▸ Input for this task

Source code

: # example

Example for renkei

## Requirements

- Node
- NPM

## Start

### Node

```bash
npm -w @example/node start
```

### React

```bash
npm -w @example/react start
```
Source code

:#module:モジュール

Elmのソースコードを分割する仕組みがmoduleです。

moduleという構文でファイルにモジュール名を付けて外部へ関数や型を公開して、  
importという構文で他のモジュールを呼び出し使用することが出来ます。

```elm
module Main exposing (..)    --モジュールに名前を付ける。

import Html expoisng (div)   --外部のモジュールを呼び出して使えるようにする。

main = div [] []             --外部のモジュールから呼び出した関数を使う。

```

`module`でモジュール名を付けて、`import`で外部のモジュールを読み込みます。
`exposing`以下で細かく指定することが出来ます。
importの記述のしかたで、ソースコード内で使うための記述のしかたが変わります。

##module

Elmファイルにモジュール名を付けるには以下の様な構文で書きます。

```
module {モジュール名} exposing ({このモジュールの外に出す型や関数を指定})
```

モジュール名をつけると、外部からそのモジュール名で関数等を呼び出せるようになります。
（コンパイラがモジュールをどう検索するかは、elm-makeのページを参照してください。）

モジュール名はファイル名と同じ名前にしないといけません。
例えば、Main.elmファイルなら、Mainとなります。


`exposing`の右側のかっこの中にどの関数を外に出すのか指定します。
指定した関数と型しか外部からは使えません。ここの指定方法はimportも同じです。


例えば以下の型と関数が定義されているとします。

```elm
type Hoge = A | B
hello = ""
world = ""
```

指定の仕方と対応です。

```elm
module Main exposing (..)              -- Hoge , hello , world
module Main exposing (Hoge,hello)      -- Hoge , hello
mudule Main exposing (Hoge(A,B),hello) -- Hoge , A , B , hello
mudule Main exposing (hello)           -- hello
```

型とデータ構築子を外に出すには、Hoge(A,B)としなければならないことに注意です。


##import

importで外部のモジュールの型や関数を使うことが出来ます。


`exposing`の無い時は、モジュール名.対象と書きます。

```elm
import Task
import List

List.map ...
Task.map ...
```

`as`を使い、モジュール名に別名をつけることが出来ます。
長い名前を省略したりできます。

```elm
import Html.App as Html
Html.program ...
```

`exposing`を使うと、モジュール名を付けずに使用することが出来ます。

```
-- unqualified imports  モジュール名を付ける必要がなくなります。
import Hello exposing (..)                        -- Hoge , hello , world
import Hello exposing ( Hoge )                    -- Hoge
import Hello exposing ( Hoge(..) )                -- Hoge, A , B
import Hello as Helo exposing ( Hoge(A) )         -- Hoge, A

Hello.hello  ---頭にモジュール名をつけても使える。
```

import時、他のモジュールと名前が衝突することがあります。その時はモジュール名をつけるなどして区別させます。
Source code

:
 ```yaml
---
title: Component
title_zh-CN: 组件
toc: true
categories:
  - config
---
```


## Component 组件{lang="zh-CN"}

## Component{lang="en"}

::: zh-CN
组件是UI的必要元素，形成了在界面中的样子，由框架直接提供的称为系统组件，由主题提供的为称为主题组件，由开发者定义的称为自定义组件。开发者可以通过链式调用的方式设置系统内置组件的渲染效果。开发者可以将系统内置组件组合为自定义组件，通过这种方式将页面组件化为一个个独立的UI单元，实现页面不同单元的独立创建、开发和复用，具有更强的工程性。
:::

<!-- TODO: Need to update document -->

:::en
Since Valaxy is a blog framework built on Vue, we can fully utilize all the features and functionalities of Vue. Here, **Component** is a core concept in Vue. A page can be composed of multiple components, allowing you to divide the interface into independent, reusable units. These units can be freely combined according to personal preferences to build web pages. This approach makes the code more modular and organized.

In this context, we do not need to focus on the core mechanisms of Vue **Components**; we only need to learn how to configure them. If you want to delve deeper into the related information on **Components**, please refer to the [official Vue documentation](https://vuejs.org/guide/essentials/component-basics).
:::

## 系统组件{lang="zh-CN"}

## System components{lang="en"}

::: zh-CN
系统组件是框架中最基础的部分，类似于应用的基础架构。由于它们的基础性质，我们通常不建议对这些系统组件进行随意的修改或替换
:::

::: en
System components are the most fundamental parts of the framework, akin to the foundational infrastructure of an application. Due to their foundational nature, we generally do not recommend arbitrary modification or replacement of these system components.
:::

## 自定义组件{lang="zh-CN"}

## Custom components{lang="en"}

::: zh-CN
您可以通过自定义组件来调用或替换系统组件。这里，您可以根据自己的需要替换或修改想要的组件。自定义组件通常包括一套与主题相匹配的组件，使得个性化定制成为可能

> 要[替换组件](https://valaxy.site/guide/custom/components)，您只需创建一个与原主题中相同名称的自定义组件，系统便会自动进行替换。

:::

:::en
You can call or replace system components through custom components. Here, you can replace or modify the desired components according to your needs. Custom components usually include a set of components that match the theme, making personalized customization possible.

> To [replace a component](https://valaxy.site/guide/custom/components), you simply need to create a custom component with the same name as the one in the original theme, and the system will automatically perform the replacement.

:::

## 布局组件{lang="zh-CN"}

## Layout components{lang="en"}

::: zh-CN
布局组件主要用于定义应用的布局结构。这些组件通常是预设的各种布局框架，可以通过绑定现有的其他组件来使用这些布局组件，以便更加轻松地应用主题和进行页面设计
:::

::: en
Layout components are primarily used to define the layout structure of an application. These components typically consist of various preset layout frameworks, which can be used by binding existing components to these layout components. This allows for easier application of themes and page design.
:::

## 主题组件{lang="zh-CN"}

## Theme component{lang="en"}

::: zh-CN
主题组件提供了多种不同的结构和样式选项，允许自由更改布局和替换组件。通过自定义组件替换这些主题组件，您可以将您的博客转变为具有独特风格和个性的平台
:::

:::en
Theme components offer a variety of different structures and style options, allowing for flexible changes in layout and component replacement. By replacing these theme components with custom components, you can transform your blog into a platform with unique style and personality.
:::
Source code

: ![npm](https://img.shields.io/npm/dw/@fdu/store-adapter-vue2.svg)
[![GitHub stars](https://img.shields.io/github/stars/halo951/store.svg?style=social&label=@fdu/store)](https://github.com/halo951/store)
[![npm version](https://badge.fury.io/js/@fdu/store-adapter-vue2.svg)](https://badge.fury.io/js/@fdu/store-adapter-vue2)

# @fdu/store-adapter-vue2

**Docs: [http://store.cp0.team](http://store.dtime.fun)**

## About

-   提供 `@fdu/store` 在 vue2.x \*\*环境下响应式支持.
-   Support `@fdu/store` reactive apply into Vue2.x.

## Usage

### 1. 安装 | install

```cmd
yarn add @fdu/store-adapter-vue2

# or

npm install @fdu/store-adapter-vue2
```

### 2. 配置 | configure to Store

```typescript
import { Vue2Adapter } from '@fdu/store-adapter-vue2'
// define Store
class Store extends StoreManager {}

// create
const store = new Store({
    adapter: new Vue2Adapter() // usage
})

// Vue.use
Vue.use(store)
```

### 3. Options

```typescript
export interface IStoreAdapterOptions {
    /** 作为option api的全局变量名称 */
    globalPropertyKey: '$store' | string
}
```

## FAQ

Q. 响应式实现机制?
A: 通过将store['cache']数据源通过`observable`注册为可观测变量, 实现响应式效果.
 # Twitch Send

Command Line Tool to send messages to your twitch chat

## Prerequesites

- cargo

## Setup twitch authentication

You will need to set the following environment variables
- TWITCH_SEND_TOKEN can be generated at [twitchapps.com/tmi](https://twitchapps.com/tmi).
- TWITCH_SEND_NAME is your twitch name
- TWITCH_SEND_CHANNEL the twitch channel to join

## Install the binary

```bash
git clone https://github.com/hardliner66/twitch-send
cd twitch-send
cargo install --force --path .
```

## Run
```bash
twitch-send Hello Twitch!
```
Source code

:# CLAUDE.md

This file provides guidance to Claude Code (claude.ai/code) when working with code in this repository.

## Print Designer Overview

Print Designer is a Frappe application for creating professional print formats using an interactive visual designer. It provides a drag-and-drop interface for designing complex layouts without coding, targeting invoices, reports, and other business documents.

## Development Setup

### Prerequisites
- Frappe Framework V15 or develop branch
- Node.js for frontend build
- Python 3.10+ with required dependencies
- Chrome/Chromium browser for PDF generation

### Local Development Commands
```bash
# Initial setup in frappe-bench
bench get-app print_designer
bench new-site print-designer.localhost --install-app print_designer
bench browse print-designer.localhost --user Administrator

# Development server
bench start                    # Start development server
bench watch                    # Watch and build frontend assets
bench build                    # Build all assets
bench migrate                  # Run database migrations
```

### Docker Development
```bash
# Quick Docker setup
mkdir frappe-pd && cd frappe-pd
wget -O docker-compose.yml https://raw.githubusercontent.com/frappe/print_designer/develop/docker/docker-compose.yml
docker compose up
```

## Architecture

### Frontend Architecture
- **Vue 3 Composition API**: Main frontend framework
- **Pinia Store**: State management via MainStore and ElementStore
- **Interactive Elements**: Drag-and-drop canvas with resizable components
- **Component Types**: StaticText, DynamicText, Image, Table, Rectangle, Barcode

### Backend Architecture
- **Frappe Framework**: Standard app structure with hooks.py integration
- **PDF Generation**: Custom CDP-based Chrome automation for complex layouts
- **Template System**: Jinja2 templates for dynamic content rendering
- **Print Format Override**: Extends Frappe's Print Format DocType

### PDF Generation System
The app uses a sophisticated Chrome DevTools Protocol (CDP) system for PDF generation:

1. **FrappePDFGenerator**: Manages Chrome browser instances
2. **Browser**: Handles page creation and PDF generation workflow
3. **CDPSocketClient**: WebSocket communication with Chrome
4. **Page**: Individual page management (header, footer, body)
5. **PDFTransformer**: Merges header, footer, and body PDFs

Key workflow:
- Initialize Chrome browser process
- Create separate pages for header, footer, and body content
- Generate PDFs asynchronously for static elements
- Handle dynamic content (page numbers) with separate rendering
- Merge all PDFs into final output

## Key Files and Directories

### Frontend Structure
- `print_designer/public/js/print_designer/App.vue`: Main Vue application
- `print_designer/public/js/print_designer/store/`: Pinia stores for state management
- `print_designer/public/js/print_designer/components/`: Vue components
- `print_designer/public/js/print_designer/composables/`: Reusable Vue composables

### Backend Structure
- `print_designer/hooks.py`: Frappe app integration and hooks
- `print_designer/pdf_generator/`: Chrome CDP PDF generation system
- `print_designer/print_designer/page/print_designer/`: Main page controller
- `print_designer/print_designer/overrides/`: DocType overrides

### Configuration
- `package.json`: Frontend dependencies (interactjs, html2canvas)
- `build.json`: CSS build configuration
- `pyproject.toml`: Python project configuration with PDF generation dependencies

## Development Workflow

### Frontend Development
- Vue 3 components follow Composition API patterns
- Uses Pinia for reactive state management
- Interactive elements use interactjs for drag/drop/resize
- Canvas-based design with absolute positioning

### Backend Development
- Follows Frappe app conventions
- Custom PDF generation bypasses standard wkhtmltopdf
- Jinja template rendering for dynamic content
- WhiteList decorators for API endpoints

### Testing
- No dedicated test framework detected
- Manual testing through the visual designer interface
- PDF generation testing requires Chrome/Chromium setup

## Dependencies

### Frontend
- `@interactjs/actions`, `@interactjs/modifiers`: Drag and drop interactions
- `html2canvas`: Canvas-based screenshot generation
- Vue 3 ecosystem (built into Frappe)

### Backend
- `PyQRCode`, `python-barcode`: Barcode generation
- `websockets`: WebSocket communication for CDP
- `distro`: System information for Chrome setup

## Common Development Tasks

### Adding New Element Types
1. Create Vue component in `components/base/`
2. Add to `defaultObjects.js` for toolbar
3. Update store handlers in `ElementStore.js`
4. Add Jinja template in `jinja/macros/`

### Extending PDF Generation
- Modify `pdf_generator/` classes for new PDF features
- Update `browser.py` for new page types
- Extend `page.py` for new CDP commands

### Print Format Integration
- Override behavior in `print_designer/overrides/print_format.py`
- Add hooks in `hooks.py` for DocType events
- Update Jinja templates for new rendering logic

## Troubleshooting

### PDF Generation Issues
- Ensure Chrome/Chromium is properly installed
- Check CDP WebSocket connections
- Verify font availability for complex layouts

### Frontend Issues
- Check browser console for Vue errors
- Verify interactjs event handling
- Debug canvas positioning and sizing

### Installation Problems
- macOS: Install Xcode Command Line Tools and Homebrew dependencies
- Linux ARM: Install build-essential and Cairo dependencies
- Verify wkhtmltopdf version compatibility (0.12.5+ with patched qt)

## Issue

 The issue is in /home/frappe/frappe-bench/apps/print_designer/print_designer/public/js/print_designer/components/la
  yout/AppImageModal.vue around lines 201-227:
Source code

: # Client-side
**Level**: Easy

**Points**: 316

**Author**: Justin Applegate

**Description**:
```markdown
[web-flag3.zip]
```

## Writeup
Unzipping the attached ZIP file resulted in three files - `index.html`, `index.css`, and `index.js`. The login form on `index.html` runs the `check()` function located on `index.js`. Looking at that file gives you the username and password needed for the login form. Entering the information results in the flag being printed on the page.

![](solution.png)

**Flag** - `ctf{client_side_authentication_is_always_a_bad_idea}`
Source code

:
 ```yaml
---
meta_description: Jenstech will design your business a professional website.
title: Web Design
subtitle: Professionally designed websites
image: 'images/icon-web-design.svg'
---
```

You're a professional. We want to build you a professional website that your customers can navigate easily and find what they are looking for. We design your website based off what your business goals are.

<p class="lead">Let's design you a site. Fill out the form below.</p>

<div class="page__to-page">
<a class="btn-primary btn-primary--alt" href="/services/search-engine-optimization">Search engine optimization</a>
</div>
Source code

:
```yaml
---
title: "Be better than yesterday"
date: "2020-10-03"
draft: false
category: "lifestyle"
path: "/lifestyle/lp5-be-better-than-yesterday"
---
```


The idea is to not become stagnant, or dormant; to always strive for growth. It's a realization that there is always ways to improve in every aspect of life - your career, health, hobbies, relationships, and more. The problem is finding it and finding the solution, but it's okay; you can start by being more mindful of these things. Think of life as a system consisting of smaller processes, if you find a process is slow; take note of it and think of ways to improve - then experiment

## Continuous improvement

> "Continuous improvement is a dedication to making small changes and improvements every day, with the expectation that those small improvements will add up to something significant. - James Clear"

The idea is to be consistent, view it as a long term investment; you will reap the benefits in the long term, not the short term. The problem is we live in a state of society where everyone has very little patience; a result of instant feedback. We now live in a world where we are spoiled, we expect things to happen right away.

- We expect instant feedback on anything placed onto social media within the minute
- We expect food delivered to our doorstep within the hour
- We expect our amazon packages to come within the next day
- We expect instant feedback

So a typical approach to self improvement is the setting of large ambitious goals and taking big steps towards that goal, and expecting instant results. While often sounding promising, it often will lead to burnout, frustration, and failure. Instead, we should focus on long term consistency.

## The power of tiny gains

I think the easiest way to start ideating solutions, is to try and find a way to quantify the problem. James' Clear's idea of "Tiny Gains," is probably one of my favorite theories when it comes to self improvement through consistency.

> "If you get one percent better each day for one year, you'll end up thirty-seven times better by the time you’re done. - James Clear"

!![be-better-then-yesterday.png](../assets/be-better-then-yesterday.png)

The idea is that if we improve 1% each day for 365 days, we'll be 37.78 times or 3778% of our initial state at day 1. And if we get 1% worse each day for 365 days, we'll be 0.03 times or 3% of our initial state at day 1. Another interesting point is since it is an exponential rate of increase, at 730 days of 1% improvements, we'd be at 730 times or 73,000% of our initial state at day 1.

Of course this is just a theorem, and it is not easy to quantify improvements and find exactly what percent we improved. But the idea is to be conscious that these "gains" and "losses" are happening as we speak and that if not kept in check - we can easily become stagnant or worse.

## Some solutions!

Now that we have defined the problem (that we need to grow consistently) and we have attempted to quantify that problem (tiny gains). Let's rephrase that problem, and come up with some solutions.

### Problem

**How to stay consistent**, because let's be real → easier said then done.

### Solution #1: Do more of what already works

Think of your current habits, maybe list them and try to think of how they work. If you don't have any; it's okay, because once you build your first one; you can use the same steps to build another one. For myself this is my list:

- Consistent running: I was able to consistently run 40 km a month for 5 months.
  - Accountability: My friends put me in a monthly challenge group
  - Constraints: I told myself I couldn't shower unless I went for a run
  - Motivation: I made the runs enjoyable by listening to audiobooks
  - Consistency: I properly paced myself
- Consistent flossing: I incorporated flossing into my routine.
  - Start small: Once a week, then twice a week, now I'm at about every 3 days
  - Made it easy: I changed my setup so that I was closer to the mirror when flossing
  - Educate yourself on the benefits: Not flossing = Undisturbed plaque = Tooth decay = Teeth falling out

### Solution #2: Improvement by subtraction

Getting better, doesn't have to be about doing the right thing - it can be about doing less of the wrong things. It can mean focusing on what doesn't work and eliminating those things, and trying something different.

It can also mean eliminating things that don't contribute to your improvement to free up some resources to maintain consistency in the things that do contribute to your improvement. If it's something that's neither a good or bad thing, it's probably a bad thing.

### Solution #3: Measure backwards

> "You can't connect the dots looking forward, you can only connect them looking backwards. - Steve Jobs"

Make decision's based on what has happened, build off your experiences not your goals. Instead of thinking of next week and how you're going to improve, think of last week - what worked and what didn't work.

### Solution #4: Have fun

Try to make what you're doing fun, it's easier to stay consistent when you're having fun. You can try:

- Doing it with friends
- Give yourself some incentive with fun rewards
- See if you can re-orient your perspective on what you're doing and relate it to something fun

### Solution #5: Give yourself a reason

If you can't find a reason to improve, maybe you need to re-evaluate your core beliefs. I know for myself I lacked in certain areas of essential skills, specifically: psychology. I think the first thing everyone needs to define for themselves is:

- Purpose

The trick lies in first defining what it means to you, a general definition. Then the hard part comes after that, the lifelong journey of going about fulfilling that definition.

▸ Action item
Would you please return every line in the listing where "Instead" shows up?

▸ Answer to the exercise
So a typical approach to self improvement is the setting of large ambitious goals and taking big steps towards that goal, and expecting instant results. While often sounding promising, it often will lead to burnout, frustration, and failure. Instead, we should focus on long term consistency.
Make decision's based on what has happened, build off your experiences not your goals. Instead of thinking of next week and how you're going to improve, think of last week - what worked and what didn't work.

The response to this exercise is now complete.